_Task directions_. Write out every line below that contains "openSUSE".
══════
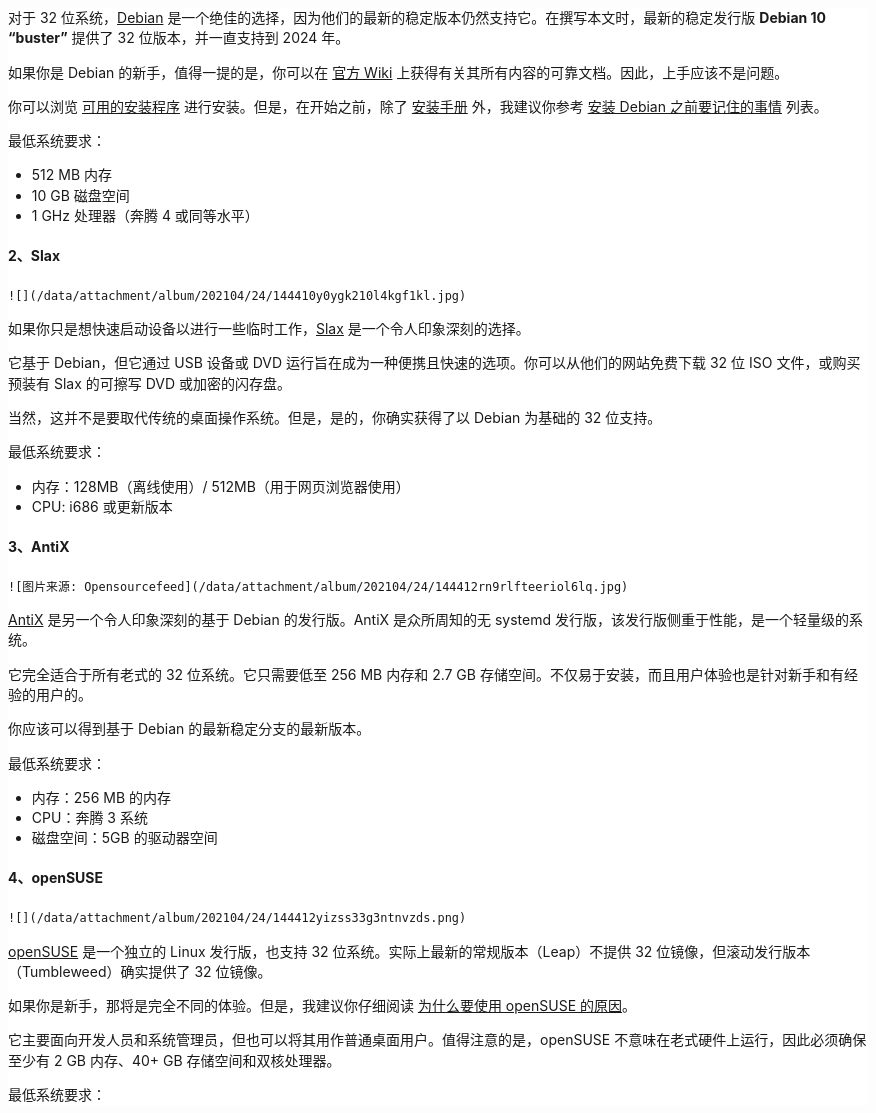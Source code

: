 对于 32 位系统，[Debian](https://www.debian.org/) 是一个绝佳的选择，因为他们的最新的稳定版本仍然支持它。在撰写本文时，最新的稳定发行版 **Debian 10 “buster”** 提供了 32 位版本，并一直支持到 2024 年。

如果你是 Debian 的新手，值得一提的是，你可以在 [官方 Wiki](https://wiki.debian.org/FrontPage) 上获得有关其所有内容的可靠文档。因此，上手应该不是问题。

你可以浏览 [可用的安装程序](https://www.debian.org/releases/buster/debian-installer/) 进行安装。但是，在开始之前，除了 [安装手册](https://www.debian.org/releases/buster/installmanual) 外，我建议你参考 [安装 Debian 之前要记住的事情](https://itsfoss.com/before-installing-debian/) 列表。

最低系统要求：

* 512 MB 内存
* 10 GB 磁盘空间
* 1 GHz 处理器（奔腾 4 或同等水平）

#### 2、Slax

`![](/data/attachment/album/202104/24/144410y0ygk210l4kgf1kl.jpg)`

如果你只是想快速启动设备以进行一些临时工作，[Slax](https://www.slax.org) 是一个令人印象深刻的选择。

它基于 Debian，但它通过 USB 设备或 DVD 运行旨在成为一种便携且快速的选项。你可以从他们的网站免费下载 32 位 ISO 文件，或购买预装有 Slax 的可擦写 DVD 或加密的闪存盘。

当然，这并不是要取代传统的桌面操作系统。但是，是的，你确实获得了以 Debian 为基础的 32 位支持。

最低系统要求：

* 内存：128MB（离线使用）/ 512MB（用于网页浏览器使用）
* CPU: i686 或更新版本

#### 3、AntiX

`![图片来源: Opensourcefeed](/data/attachment/album/202104/24/144412rn9rlfteeriol6lq.jpg)`

[AntiX](https://antixlinux.com) 是另一个令人印象深刻的基于 Debian 的发行版。AntiX 是众所周知的无 systemd 发行版，该发行版侧重于性能，是一个轻量级的系统。

它完全适合于所有老式的 32 位系统。它只需要低至 256 MB 内存和 2.7 GB 存储空间。不仅易于安装，而且用户体验也是针对新手和有经验的用户的。

你应该可以得到基于 Debian 的最新稳定分支的最新版本。

最低系统要求：

* 内存：256 MB 的内存
* CPU：奔腾 3 系统
* 磁盘空间：5GB 的驱动器空间

#### 4、openSUSE

`![](/data/attachment/album/202104/24/144412yizss33g3ntnvzds.png)`

[openSUSE](https://www.opensuse.org/) 是一个独立的 Linux 发行版，也支持 32 位系统。实际上最新的常规版本（Leap）不提供 32 位镜像，但滚动发行版本（Tumbleweed）确实提供了 32 位镜像。

如果你是新手，那将是完全不同的体验。但是，我建议你仔细阅读 [为什么要使用 openSUSE 的原因](https://itsfoss.com/why-use-opensuse/)。

它主要面向开发人员和系统管理员，但也可以将其用作普通桌面用户。值得注意的是，openSUSE 不意味在老式硬件上运行，因此必须确保至少有 2 GB 内存、40+ GB 存储空间和双核处理器。

最低系统要求：
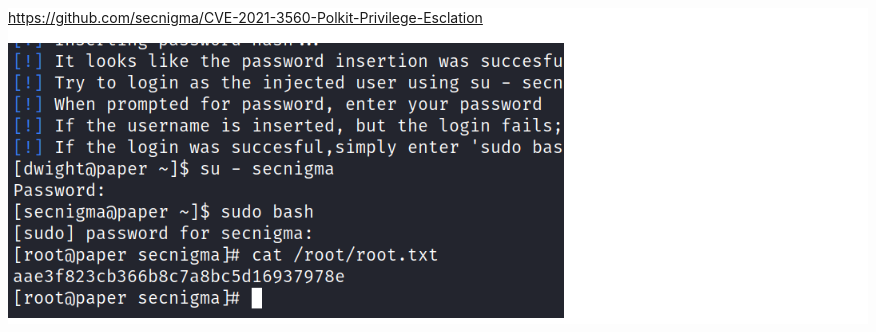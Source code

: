 <https://github.com/secnigma/CVE-2021-3560-Polkit-Privilege-Esclation>

<img src="paper/media/image15.png"
style="width:5.79167in;height:2.875in" />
══════
_Answer box_.
#### 4、openSUSE
[openSUSE](https://www.opensuse.org/) 是一个独立的 Linux 发行版，也支持 32 位系统。实际上最新的常规版本（Leap）不提供 32 位镜像，但滚动发行版本（Tumbleweed）确实提供了 32 位镜像。
如果你是新手，那将是完全不同的体验。但是，我建议你仔细阅读 [为什么要使用 openSUSE 的原因](https://itsfoss.com/why-use-opensuse/)。
它主要面向开发人员和系统管理员，但也可以将其用作普通桌面用户。值得注意的是，openSUSE 不意味在老式硬件上运行，因此必须确保至少有 2 GB 内存、40+ GB 存储空间和双核处理器。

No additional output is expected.